Leaving out all pictures, transcribe the lines below exactly, from the first through the line containing "issue: when a".
++++ Dataset entries ++++
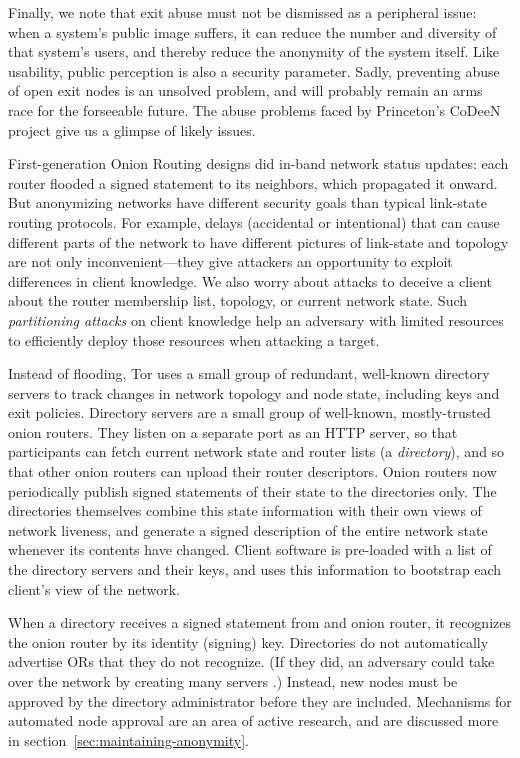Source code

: \documentclass[times,10pt,twocolumn]{article}
\begin{document}
Finally, we note that exit abuse must not be dismissed as a peripheral
issue: when a system's public image suffers, it can reduce the number
and diversity of that system's users, and thereby reduce the anonymity
of the system itself.  Like usability, public perception is also a
security parameter.  Sadly, preventing abuse of open exit nodes is an
unsolved problem, and will probably remain an arms race for the
forseeable future.  The abuse problems faced by Princeton's CoDeeN
project \cite{darkside} give us a glimpse of likely issues.

\label{subsec:dirservers}

First-generation Onion Routing designs \cite{or-jsac98,freedom2-arch} did
in-band network status updates: each router flooded a signed statement
to its neighbors, which propagated it onward. But anonymizing networks
have different security goals than typical link-state routing protocols.
For example, delays (accidental or intentional)
that can cause different parts of the network to have different pictures
of link-state and topology are not only inconvenient---they give
attackers an opportunity to exploit differences in client knowledge.
We also worry about attacks to deceive a
client about the router membership list, topology, or current network
state. Such \emph{partitioning attacks} on client knowledge help an
adversary with limited resources to efficiently deploy those resources
when attacking a target.

Instead of flooding, Tor uses a small group of redundant, well-known
directory servers to track changes in network topology and node state,
including keys and exit policies.  Directory servers are a small group
of well-known, mostly-trusted onion routers.  They listen on a
separate port as an HTTP server, so that participants can fetch
current network state and router lists (a \emph{directory}), and so
that other onion routers can upload their router descriptors.  Onion
routers now periodically publish signed statements of their state to
the directories only.  The directories themselves combine this state
information with their own views of network liveness, and generate a
signed description of the entire network state whenever its contents
have changed.  Client software is pre-loaded with a list of the
directory servers and their keys, and uses this information to
bootstrap each client's view of the network.

When a directory receives a signed statement from and onion router, it
recognizes the onion router by its identity (signing) key.
Directories do not automatically advertise ORs that they do not
recognize.  (If they did, an adversary could take over the network by
creating many servers \cite{sybil}.)  Instead, new nodes must be
approved by the directory administrator before they are included.
Mechanisms for automated node approval are an area of active research,
and are discussed more in section~\ref{sec:maintaining-anonymity}.
  
\end{document}
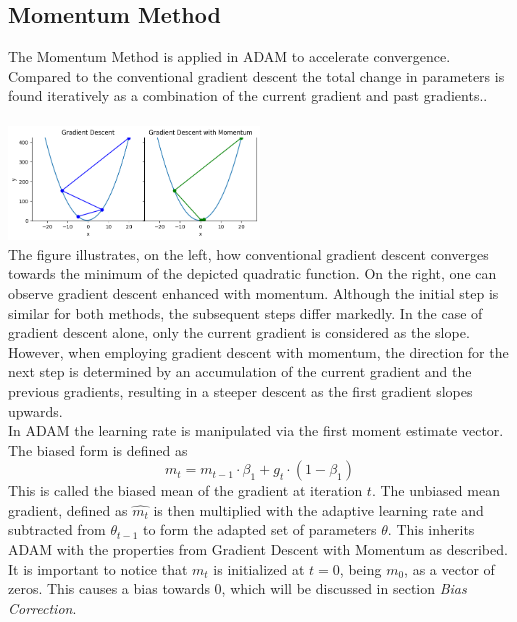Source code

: \documentclass[journal]{IEEEtran}
\begin{document}
\subsection{Momentum Method}
The Momentum Method is applied in ADAM to accelerate convergence. Compared to the conventional gradient descent the total change in parameters is found iteratively as a combination of the current gradient and past gradients.. \\\\
\includegraphics[width=0.5\textwidth]{report/figures/GD_momentum.png}\\
The figure illustrates, on the left, how conventional gradient descent converges towards the minimum of the depicted quadratic function. On the right, one can observe gradient descent enhanced with momentum. Although the initial step is similar for both methods, the subsequent steps differ markedly. In the case of gradient descent alone, only the current gradient is considered as the slope. However, when employing gradient descent with momentum, the direction for the next step is determined by an accumulation of the current gradient and the previous gradients, resulting in a steeper descent as the first gradient slopes upwards.\\
In ADAM the learning rate is manipulated via the first moment estimate vector. The biased form is defined as 
$$m_t=m_{t-1}\cdot \beta_1 + g_t\cdot (1-\beta_1)$$
This is called the biased mean of the gradient at iteration $t$. The unbiased mean gradient, defined as $\hat{m_t}$ is then multiplied with the adaptive learning rate and subtracted from $\theta_{t-1}$ to form the adapted set of parameters $\theta$. This inherits ADAM with the properties from Gradient Descent with Momentum as described.\\
It is important to notice that $m_t$ is initialized at $t=0$, being $m_0$, as a vector of zeros. This causes a bias towards $0$, which will be discussed in section \textit{Bias Correction}.
\end{document}
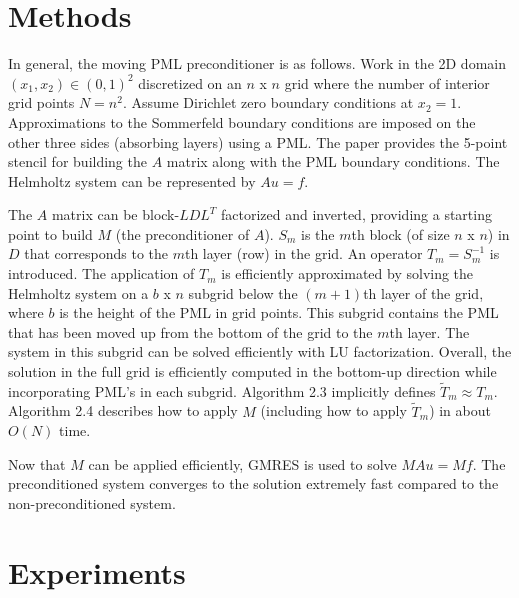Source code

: \documentclass[11pt]{article}
\begin{document}
\section{Methods}
In general, the moving PML preconditioner is as follows.
Work in the 2D domain $(x_1, x_2) \in (0,1)^2$ discretized on an $n$ x $n$ grid where the number 
of interior grid points $N=n^2$. 
Assume Dirichlet zero boundary conditions at $x_2=1$. Approximations to the Sommerfeld 
boundary conditions are imposed on the other three sides (absorbing layers) using a PML. 
The paper provides the 5-point stencil for building the $A$ matrix along with the
PML boundary conditions. The Helmholtz system can be represented by $Au=f$.

The $A$ matrix can be block-$LDL^T$ factorized and inverted, providing a starting point to 
build $M$ (the preconditioner of $A$).
$S_m$ is the $m$th block (of size $n$ x $n$) in $D$ that corresponds to the $m$th layer (row) in the grid. 
An operator $T_m=S_m^{-1}$ is introduced. The application of $T_m$ 
is efficiently approximated by solving the Helmholtz system on a $b$ x $n$ subgrid below the $(m+1)$th layer
of the grid, where $b$ is the height of the PML in grid points. This subgrid contains the 
PML that has been moved up from the bottom of the grid to the $m$th layer. The system
in this subgrid can be solved efficiently with LU factorization. Overall, the solution
in the full grid is efficiently computed in the bottom-up direction while incorporating 
PML's in each subgrid. Algorithm 2.3 implicitly defines $\tilde{T}_m \approx T_m$. 
Algorithm 2.4 describes how to apply $M$ (including how to apply $\tilde{T}_m$) in about $O(N)$ time. 

Now that $M$ can be applied efficiently, GMRES is used to solve $MAu=Mf$. The preconditioned system
converges to the solution extremely fast compared to the non-preconditioned system.

\section{Experiments}
\end{document}
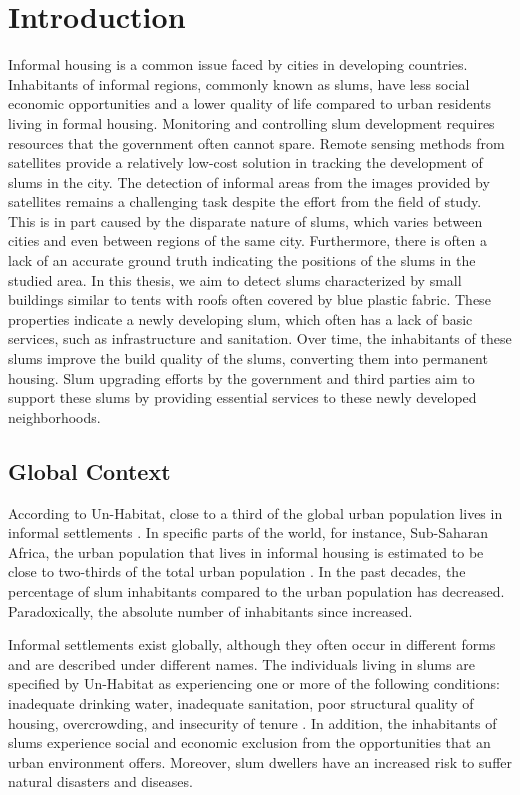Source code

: \section{Introduction}

Informal housing is a common issue faced by cities in developing countries. Inhabitants of informal regions, commonly known as slums, have less social economic opportunities and a lower quality of life compared to urban residents living in formal housing. Monitoring and controlling slum development requires resources that the government often cannot spare. Remote sensing methods from satellites provide a relatively low-cost solution in tracking the development of slums in the city. The detection of informal areas from the images provided by satellites remains a challenging task despite the effort from the field of study. This is in part caused by the disparate nature of slums, which varies between cities and even between regions of the same city. Furthermore, there is often a lack of an accurate ground truth indicating the positions of the slums in the studied area. In this thesis, we aim to detect slums characterized by small buildings similar to tents with roofs often covered by blue plastic fabric. These properties indicate a newly developing slum, which often has a lack of basic services, such as infrastructure and sanitation. Over time, the inhabitants of these slums improve the build quality of the slums, converting them into permanent housing. Slum upgrading efforts by the government and third parties aim to support these slums by providing essential services to these newly developed neighborhoods.


\subsection{Global Context}
According to Un-Habitat, close to a third of the global urban population lives in informal settlements \cite{2016state}. In specific parts of the world, for instance, Sub-Saharan Africa, the urban population that lives in informal housing is estimated to be close to two-thirds of the total urban population \cite{un2013planning}. In the past decades, the percentage of slum inhabitants compared to the urban population has decreased. Paradoxically, the absolute number of inhabitants since increased\cite{2016state}.

Informal settlements exist globally, although they often occur in different forms and are described under different names. The individuals living in slums are specified by Un-Habitat as experiencing one or more of the following conditions: inadequate drinking water, inadequate sanitation, poor  structural quality of housing, overcrowding, and insecurity of tenure \cite{un2015slum}. In addition, the inhabitants of slums experience social and economic exclusion from the opportunities that an urban environment offers. Moreover, slum dwellers have an increased risk to suffer natural disasters and diseases. 

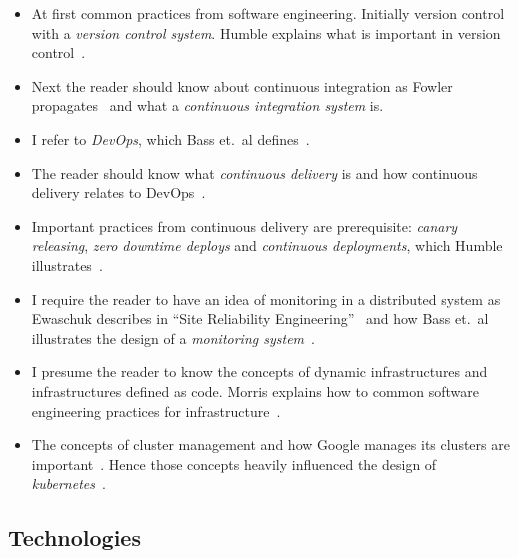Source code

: \begin{itemize}

\item At first common practices from software engineering. Initially
  version control with a \emph{version control system}. Humble explains what is important in
  version control~\cite{cd_humble_config}.

\item Next the reader should know about continuous integration as Fowler
  propagates~\cite{ci_fowler} and what a \emph{continuous
    integration system} is.

\item I refer to \emph{DevOps}, which Bass et.~al defines~\cite{devops_definition}.

\item The reader should know what \emph{continuous delivery} is and how continuous
  delivery relates to DevOps~\cite{cd_wolff_devops}.

\item Important practices from continuous delivery are prerequisite: \emph{canary
    releasing}, \emph{zero downtime deploys} and \emph{continuous deployments}, which
  Humble illustrates~\cite{cd_humble_deploy}.

\item I require the reader to have an idea of monitoring in a distributed system as
  Ewaschuk describes in ``Site Reliability Engineering''~\cite{sre_monitoring} and how
  Bass et.~al illustrates the design of a \emph{monitoring
    system}~\cite{devops_monitoring}.

\item I presume the reader to know the concepts of dynamic infrastructures and
  infrastructures defined as code\cite{infra_as_code_platforms}. Morris explains how to
  common software engineering practices for
  infrastructure~\cite{infra_as_code_se_practices}.

\item The concepts of cluster management and how Google manages its clusters are
  important~\cite{borg}. Hence those concepts heavily influenced the design of
  \emph{kubernetes}~\cite{borg_kubernetes}.

\end{itemize}

\subsection{Technologies}

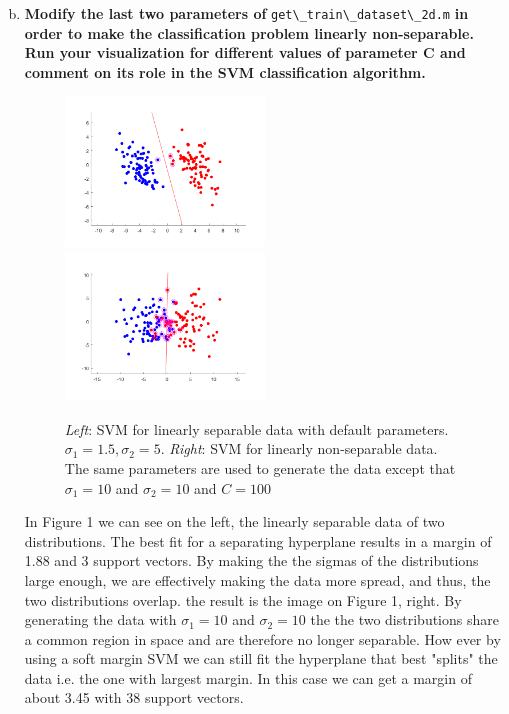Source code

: \documentclass[12pt]{article}
\begin{document}
\begin{enumerate}[a)]
	\setcounter{enumi}{1}
	\item 	
        \textbf{Modify the last two parameters of} \verb!get\_train\_dataset\_2d.m! \textbf{in order to make the classification problem linearly non-separable. Run your visualization for different values of parameter C and comment on its role in the SVM classification algorithm.}\\
        
        	\begin{figure}[h]			
        		\includegraphics[width=0.5\textwidth]{1b_separable}
        		\includegraphics[width=0.5\textwidth]{1b_non-separable}
        		\caption{\textit{Left}: SVM for linearly separable data with default parameters. $ \sigma_1=1.5, \sigma_2=5 $. \textit{Right}: SVM for linearly non-separable data. The same parameters are used to generate the data except that $ \sigma_1=10 $ and $\sigma_2=10 $ and $C=100$ }
        	\end{figure}
        In Figure 1 we can see on the left, the linearly separable data of two distributions. The best fit for a separating hyperplane results in a margin of 1.88 and 3 support vectors. By making the the sigmas of the distributions large enough, we are effectively making the data more spread, and thus, the two distributions overlap. the result is the image on Figure 1, right.  By generating the data with $\sigma_1=10 $ and $\sigma_2=10 $ the the two distributions share a common region in space and are therefore no longer separable. How ever by using a soft margin SVM we can still fit the hyperplane that best "splits" the data i.e. the one with largest margin. In this case we can get a margin of about 3.45 with 38 support vectors.
        

\end{enumerate}
\end{document}
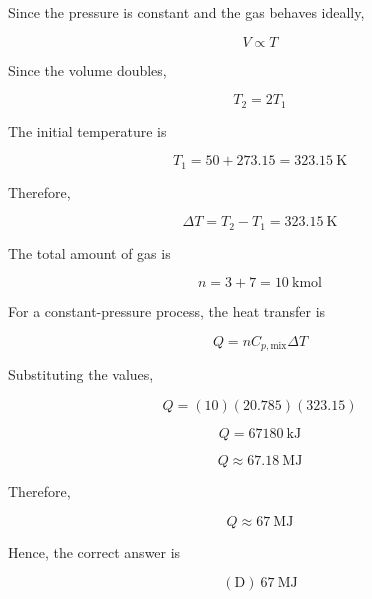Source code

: \documentclass[12pt]{article}
\begin{document}
Since the pressure is constant and the gas behaves ideally,

\begin{equation*}
V\propto T
\end{equation*}

Since the volume doubles,

\begin{equation*}
T_2=2T_1
\end{equation*}

The initial temperature is

\begin{equation*}
T_1=50+273.15=323.15\ \mathrm{K}
\end{equation*}

Therefore,

\begin{equation*}
\Delta T=T_2-T_1=323.15\ \mathrm{K}
\end{equation*}

The total amount of gas is

\begin{equation*}
n=3+7=10\ \mathrm{kmol}
\end{equation*}

For a constant-pressure process, the heat transfer is

\begin{equation*}
Q=nC_{p,\mathrm{mix}}\Delta T
\end{equation*}

Substituting the values,

\begin{equation*}
Q=(10)(20.785)(323.15)
\end{equation*}

\begin{equation*}
Q=67180\ \mathrm{kJ}
\end{equation*}

\begin{equation*}
Q\approx67.18\ \mathrm{MJ}
\end{equation*}

Therefore,

\begin{equation*}
\boxed{Q\approx67\ \mathrm{MJ}}
\end{equation*}

Hence, the correct answer is

\begin{equation*}
\boxed{\mathrm{(D)}\ 67\ \mathrm{MJ}}
\end{equation*}
\end{document}
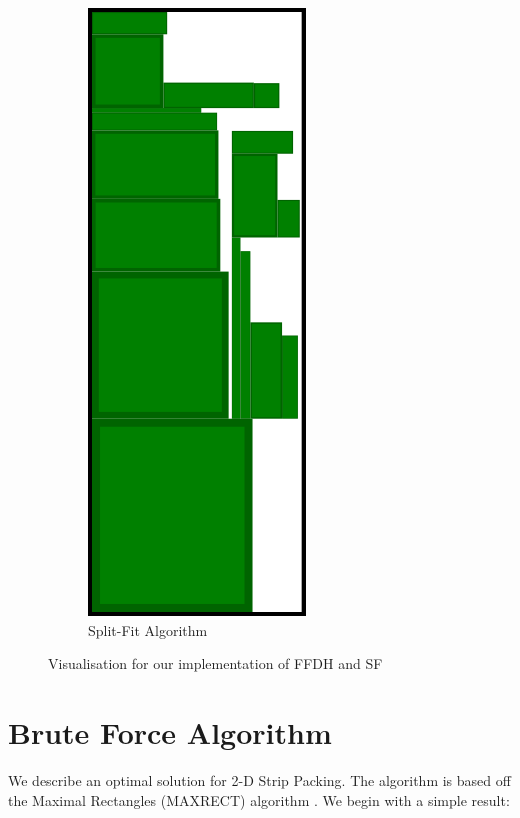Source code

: \documentclass{article}
\begin{document}
\begin{figure}[ht]
\begin{subfigure}{.35\textwidth}
  \includegraphics[width=.5\linewidth]{SplitFitrun.png}
  \caption{Split-Fit Algorithm}
  \label{fig:splitfitrun}
\end{subfigure}
  \caption{Visualisation for our implementation of FFDH and SF}
  \label{fig:ffdhsfrun}
\end{figure}

\section{Brute Force Algorithm}
We describe an optimal solution for 2-D Strip Packing. The algorithm is based off the Maximal Rectangles (MAXRECT) algorithm \cite{rectanglebinpack}. We begin with a simple result:
\end{document}
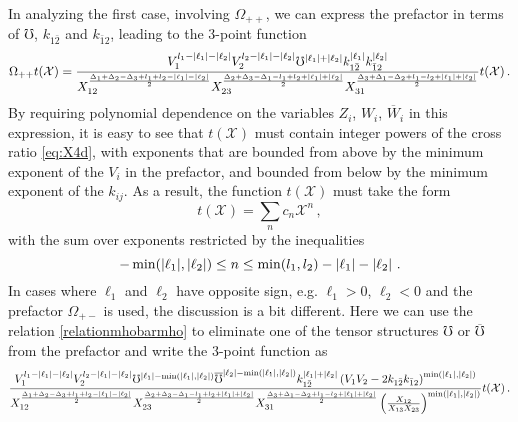 \documentclass{article}
\def\mK{k}
\begin{document}
In analyzing the first 
case, involving $\Omega_{++}$, we can express the prefactor in terms of 
$\mho$, $\mK_{1\bar{2}}$ and $\mK_{\bar{1}2}$, leading to the 3-point function
\begin{equation}
    \Omega_{++}t(\mathcal{X})=
    \frac{V_1^{l_1-\abs{\ell_1}-\abs{\ell_2}}V_2^{l_2-\abs{\ell_1}-\abs{\ell_2}}
    \mho^{\abs{\ell_1}+\abs{\ell_2}}\mK_{1\bar{2}}^{\abs{\ell_1}}
    \mK_{\bar{1}2}^{\abs{\ell_2}}}
    {X_{12}^{\frac{\Delta_1+\Delta_2-\Delta_3+l_1+l_2-\abs{\ell_1}-\abs{\ell_2}}{2}}
    X_{23}^{\frac{\Delta_2+\Delta_3-\Delta_1-l_1+l_2+\abs{\ell_1}+\abs{\ell_2}}{2}}
    X_{31}^{\frac{\Delta_3+\Delta_1-\Delta_2+l_1-l_2+\abs{\ell_1}+\abs{\ell_2}}{2}}}
    t(\mathcal{X})\, . 
    \label{prefactor_self-self}
\end{equation}
By requiring polynomial dependence on the variables $Z_i$, $W_i$, $\overline{W}_i$ in this expression, it is easy to see that $t(\mathcal{X})$ must contain integer 
powers of the cross ratio \eqref{eq:X4d}, with exponents that are bounded from above 
by the minimum exponent of the $V_i$ in the prefactor, and bounded from below 
by the minimum exponent of the $\mK_{ij}$. As a result, the function $t(\mathcal{X})$ must 
take the form 
\begin{equation}
    t(\mathcal{X})=\sum_n c_n \mathcal{X}^n\,,
\end{equation}
with the sum over exponents restricted by the inequalities
\begin{equation} \label{eq:nconstraint}
-\min(\abs{\ell_1},\abs{\ell_2})\le n\le \min(l_1,l_2)-\abs{\ell_1}-\abs{\ell_2}\ . 
\end{equation} 
In cases where $\ell_1$ and $\ell_2$ have opposite sign, e.g. $\ell_1>0$, $\ell_2<0$ and the prefactor $\Omega_{+-}$ is used, the discussion is a bit 
different. Here we can use the relation
\eqref{relationmhobarmho} to eliminate one of the tensor structures $\mho$ or 
$\overline \mho$ from the prefactor and write the 3-point function as 
$$
    \frac{V_1^{l_1-\abs{\ell_1}-\abs{\ell_2}}V_2^{l_2-\abs{\ell_1}-\abs{\ell_2}}
    \mho^{\abs{\ell_1}-\min(\abs{\ell_1},\abs{\ell_2})}\overline{\mho}^{\abs{\ell_2}-
    \min(\abs{\ell_1},\abs{\ell_2})}\mK_{1\bar{2}}^{\abs{\ell_1}+\abs{\ell_2}}
    \left( V_1 V_2 -2\mK_{1\bar{2}}\mK_{\bar{1}2}\right)^{\min(\abs{\ell_1},\abs{\ell_2})}}
    {X_{12}^{\frac{\Delta_1+\Delta_2-\Delta_3+l_1+l_2-\abs{\ell_1}-\abs{\ell_2}}{2}}
    X_{23}^{\frac{\Delta_2+\Delta_3-\Delta_1-l_1+l_2+\abs{\ell_1}+\abs{\ell_2}}{2}}
    X_{31}^{\frac{\Delta_3+\Delta_1-\Delta_2+l_1-l_2+\abs{\ell_1}+\abs{\ell_2}}{2}}
    \left(\frac{X_{12}}{X_{13}X_{23}}\right)^{\min(\abs{\ell_1},\abs{\ell_2})}}
    t(\mathcal{X})\, . 
$$
\end{document}
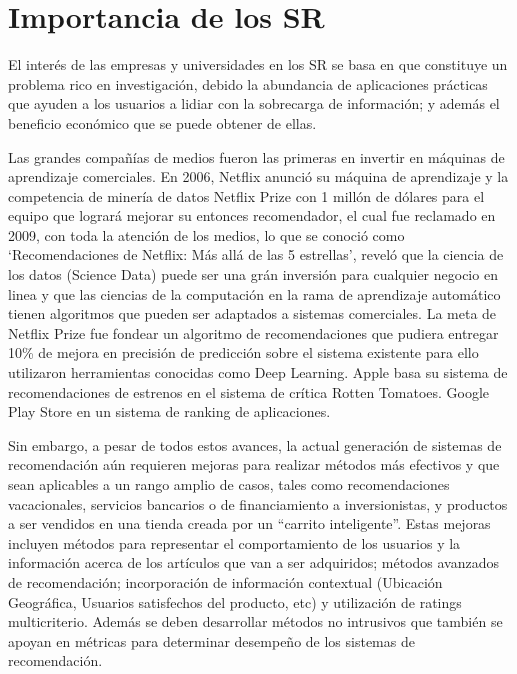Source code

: \section{Importancia de los SR}

El interés  de las empresas y universidades en los SR se basa en que constituye un
problema rico en investigación,  debido la abundancia de aplicaciones
prácticas que ayuden a los usuarios a lidiar con la sobrecarga de
información; y además el beneficio económico que se puede obtener de ellas.

Las grandes compañías de medios fueron las primeras en invertir en
máquinas de aprendizaje comerciales. En 2006, Netflix anunció su máquina
de aprendizaje y la competencia de minería de datos Netflix Prize con 1 millón de
dólares para el equipo que logrará mejorar su entonces recomendador, el cual fue reclamado en 2009, con toda la atención de
los medios, lo que se conoció como `Recomendaciones de Netflix: Más allá
de las 5 estrellas', reveló  que la ciencia de los datos (Science Data) puede ser una grán inversión para cualquier negocio en linea y que las ciencias de la computación en la rama de aprendizaje automático tienen algoritmos que pueden ser adaptados a sistemas comerciales. La meta de Netflix Prize
fue fondear un algoritmo de recomendaciones que pudiera entregar 10\% de
mejora en precisión de predicción sobre el sistema existente para ello utilizaron herramientas conocidas como Deep Learning. Apple basa
su sistema de recomendaciones de estrenos en el sistema de crítica
Rotten Tomatoes. Google Play Store en un sistema de ranking de
aplicaciones.

Sin embargo, a pesar de todos estos avances, la actual generación de
sistemas de recomendación aún requieren mejoras para realizar métodos
más efectivos y que sean aplicables a un rango amplio de casos, tales como
recomendaciones vacacionales, servicios bancarios o de
financiamiento a inversionistas, y productos a ser vendidos en una
tienda creada por un ``carrito inteligente''. 
Estas mejoras
incluyen  métodos para representar el comportamiento  de los usuarios y la
información acerca de los artículos que van a ser adquiridos; métodos avanzados
de recomendación; incorporación de información contextual (Ubicación Geográfica, Usuarios satisfechos del producto, etc) y utilización
de ratings multicriterio. Además se deben desarrollar métodos no
intrusivos que también se apoyan en métricas para determinar desempeño
de los sistemas de recomendación.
++++
→ Your solution:
Source code

: \documentclass[times,10pt,twocolumn]{article}
\begin{document}
Finally, we note that exit abuse must not be dismissed as a peripheral
issue: when a system's public image suffers, it can reduce the number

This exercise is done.